Olivia Agbonlahor, who was deported to Nigeria this week along with her two children, has said she is running out of money and cannot find a school for her son who is autistic.
Speaking to The Irish Timesfrom Lagos yesterday, she said the family were living with a friend on a temporary basis.
She said she was considering travelling to Ghana in an attempt to find a school for her six-year-old autistic son, Great, but was waiting for her luggage to arrive from Ireland on Monday.
Ms Agbonlahor claimed that people in the street who saw her son when he displayed signs of autistic behaviour believed that he was a "witch" or possessed of "voodoo".

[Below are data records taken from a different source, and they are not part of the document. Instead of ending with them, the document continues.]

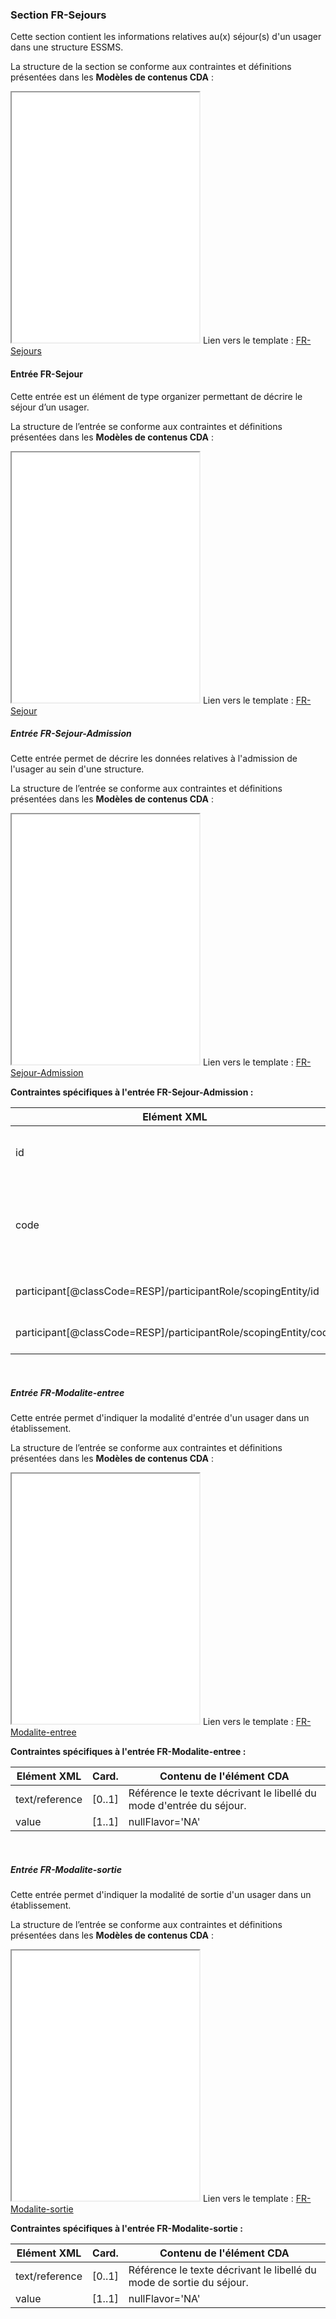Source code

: ### Section FR-Sejours

Cette section contient les informations relatives au(x) séjour(s) d'un usager dans une structure ESSMS.

La structure de la section se conforme aux contraintes et définitions présentées dans les **Modèles de contenus CDA** :

<iframe src="./cda/TDDUI-html/tmp-1.2.250.1.213.1.1.2.249-DYNAMIC.html" height="400" name="FR-Sejours" sandbox="allow-same-origin allow-scripts"></iframe>
Lien vers le template : <a href="./cda/TDDUI-html/tmp-1.2.250.1.213.1.1.2.249-DYNAMIC.html" target="_blank">FR-Sejours</a>

<br>

#### Entrée FR-Sejour

Cette entrée est un élément de type organizer permettant de décrire le séjour d’un usager.

La structure de l’entrée se conforme aux contraintes et définitions présentées dans les **Modèles de contenus CDA** :

<iframe src="./cda/TDDUI-html/tmp-1.2.250.1.213.1.1.3.219-DYNAMIC.html" height="400" name="FR-Sejour" sandbox="allow-same-origin allow-scripts"></iframe>
Lien vers le template : <a href="./cda/TDDUI-html/tmp-1.2.250.1.213.1.1.3.219-DYNAMIC.html" target="_blank">FR-Sejour</a>

<br>

##### Entrée FR-Sejour-Admission

Cette entrée permet de décrire les données relatives à l'admission de l'usager au sein d'une structure.

La structure de l’entrée se conforme aux contraintes et définitions présentées dans les **Modèles de contenus CDA** :

<iframe src="./cda/TDDUI-html/tmp-1.2.250.1.213.1.1.3.218-DYNAMIC.html" height="400" name="FR-Sejour-Admission" sandbox="allow-same-origin allow-scripts"></iframe>
Lien vers le template : <a href="./cda/TDDUI-html/tmp-1.2.250.1.213.1.1.3.218-DYNAMIC.html" target="_blank">FR-Sejour-Admission</a>

**Contraintes spécifiques à l'entrée FR-Sejour-Admission :**

<table id="sejourAdmission">
    <thead>
        <tr>
            <th>Elément XML</th>
            <th>Card.</th>
            <th>Contenu de l'élément CDA</th>
        </tr>
    </thead>
    <tbody>
        <tr id="id">
            <td>id</td>
            <td>[1..1]</td>
            <td><strong>Identifiant unique du séjour</strong><br>L'identifiant se forme en concaténant : 3+FINESS/identifiantLocalUsagerESSMS-SEJOUR-numeroDossier</td>
        </tr>
        <tr id="code">
            <td>code</td>
            <td>[1..1]</td>
            <td>Valeur fixée à : <br>@code = GEN-351 <br>@codeSystem = 1.2.250.1.213.1.1.4.322 <br>@displayName = Établissement ou service social ou médico-social (ESSMS) (optionnel)</td>
        </tr>
        <tr id="participantId">
            <td>participant[@classCode=RESP]/participantRole/scopingEntity/id</td>
            <td>[1..1]</td>
            <td><strong>Identifiant de l'entité juridique responsable du séjour</strong>
            <br>L'identifiant de la structure est requis.</td>
        </tr>
        <tr id="participantStatut">
            <td>participant[@classCode=RESP]/participantRole/scopingEntity/code</td>
            <td>[0..1]</td>
            <td><strong>Entité juridique responsable du séjour</strong><br>Valeur issue du JDV_J100-FinessStatutJuridique-RASS.</td>
        </tr>
    </tbody>
</table>
<br>

##### Entrée FR-Modalite-entree

Cette entrée permet d'indiquer la modalité d'entrée d'un usager dans un établissement.

La structure de l’entrée se conforme aux contraintes et définitions présentées dans les **Modèles de contenus CDA** :

<iframe src="./cda/TDDUI-html/tmp-1.2.250.1.213.1.1.3.48.6-DYNAMIC.html" height="400" name="FR-Modalite-entree" sandbox="allow-same-origin allow-scripts"></iframe>
Lien vers le template : <a href="./cda/TDDUI-html/tmp-1.2.250.1.213.1.1.3.48.6-DYNAMIC.html" target="_blank">FR-Modalite-entree</a>

**Contraintes spécifiques à l'entrée FR-Modalite-entree :**

<table id="modaliteE">
    <thead>
        <tr>
            <th>Elément XML</th>
            <th>Card.</th>
            <th>Contenu de l'élément CDA</th>
        </tr>
    </thead>
    <tbody>
        <tr id="text">
            <td>text/reference</td>
            <td>[0..1]</td>
            <td>Référence le texte décrivant le libellé du mode d'entrée du séjour.</td>
        </tr>
        <tr id="value">
            <td>value</td>
            <td>[1..1]</td>
            <td>nullFlavor='NA'</td>
        </tr>
    </tbody>
</table>
<br>

##### Entrée FR-Modalite-sortie

Cette entrée permet d'indiquer la modalité de sortie d'un usager dans un établissement.

La structure de l’entrée se conforme aux contraintes et définitions présentées dans les **Modèles de contenus CDA** :

<iframe src="./cda/TDDUI-html/tmp-1.2.250.1.213.1.1.3.48.7-DYNAMIC.html" height="400" name="FR-Modalite-sortie" sandbox="allow-same-origin allow-scripts"></iframe>
Lien vers le template : <a href="./cda/TDDUI-html/tmp-1.2.250.1.213.1.1.3.48.7-DYNAMIC.html" target="_blank">FR-Modalite-sortie</a>

**Contraintes spécifiques à l'entrée FR-Modalite-sortie :**

<table id="modaliteS">
    <thead>
        <tr>
            <th>Elément XML</th>
            <th>Card.</th>
            <th>Contenu de l'élément CDA</th>
        </tr>
    </thead>
    <tbody>
        <tr id="text">
            <td>text/reference</td>
            <td>[0..1]</td>
            <td>Référence le texte décrivant le libellé du mode de sortie du séjour.</td>
        </tr>
        <tr id="value">
            <td>value</td>
            <td>[1..1]</td>
            <td>nullFlavor='NA'</td>
        </tr>
    </tbody>
</table>

<br>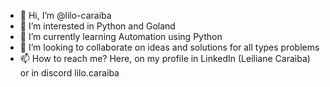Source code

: - 👋 Hi, I’m @lilo-caraiba
- 👀 I’m interested in Python and Goland
- 🌱 I’m currently learning Automation using Python
- 💞️ I’m looking to collaborate on ideas and solutions for all types problems
- 📫 How to reach me? Here, on my profile in LinkedIn (Leiliane Caraìba) or in discord lilo.caraiba

<!---
lilo-caraiba/lilo-caraiba is a ✨ special ✨ repository because its `README.md` (this file) appears on your GitHub profile.
You can click the Preview link to take a look at your changes.
--->
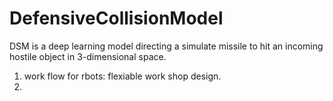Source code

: # DefensiveCollisionModel
DSM is a deep learning model directing a simulate missile to hit an incoming hostile object in 3-dimensional space.

1. work flow for rbots: flexiable work shop design.
2. 
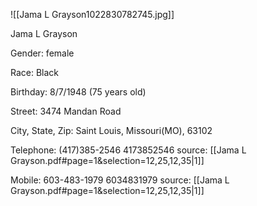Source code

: ![[Jama L Grayson1022830782745.jpg]]

Jama L Grayson

Gender: female

Race: Black

Birthday: 8/7/1948 (75 years old)

Street: 3474 Mandan Road

City, State, Zip: Saint Louis, Missouri(MO), 63102

Telephone: (417)385-2546 4173852546 source: [[Jama L Grayson.pdf#page=1&selection=12,25,12,35|1]]

Mobile: 603-483-1979 6034831979 source: [[Jama L Grayson.pdf#page=1&selection=12,25,12,35|1]]


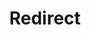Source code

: ---
layout: src/layouts/Redirect.astro
pubDate: 2023-01-01
modDate: 2024-05-15
title: Redirect
redirect: https://octopus.com/docs/best-practices/self-hosted/high-availability
description: Configuring HA Octopus without Active Directory
---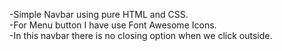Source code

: -Simple Navbar using pure HTML and CSS.
<br>
-For Menu button I have use Font Awesome Icons.
<br>
-In this navbar there is no closing option when we click outside.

"He keeps crying and weeping and asking for his special needs assistant. He doesn't want to eat, I have to take him to a special supermarket. It just makes me weep," she said. "I had a little money with me when I came here, we are almost running out of money. But how will I go to work when he has no school?"
"We just can't go out on the street . . . the situation is really bleak."
However, Onochie Amobi, charge d'affaires at the Nigerian embassy in Dublin, yesterday denied that Great would be treated as an outcast in the country.
In relation to the educational opportunities available to the boy, he added that if he remains in one of the country's large cities, including Lagos, then "all sorts" of institutions were available to him. These included medical facilities and schools.
"The gentleman will not be treated as an outcast," he said. "This is purely an affair for the Irish Government, it is purely an Irish process and we are an entity that respects the rule of law.
"It is entirely up to the Irish people to decide who they want and who they don't want in this country . . . the only thing we ask is that they show respect to our people."
Ms Agbonlahor and her six-year-old twin children Great and Melissa were deported to Nigeria on Tuesday, after a last minute High Court application to restrain the Minister for Justice from deporting the family failed.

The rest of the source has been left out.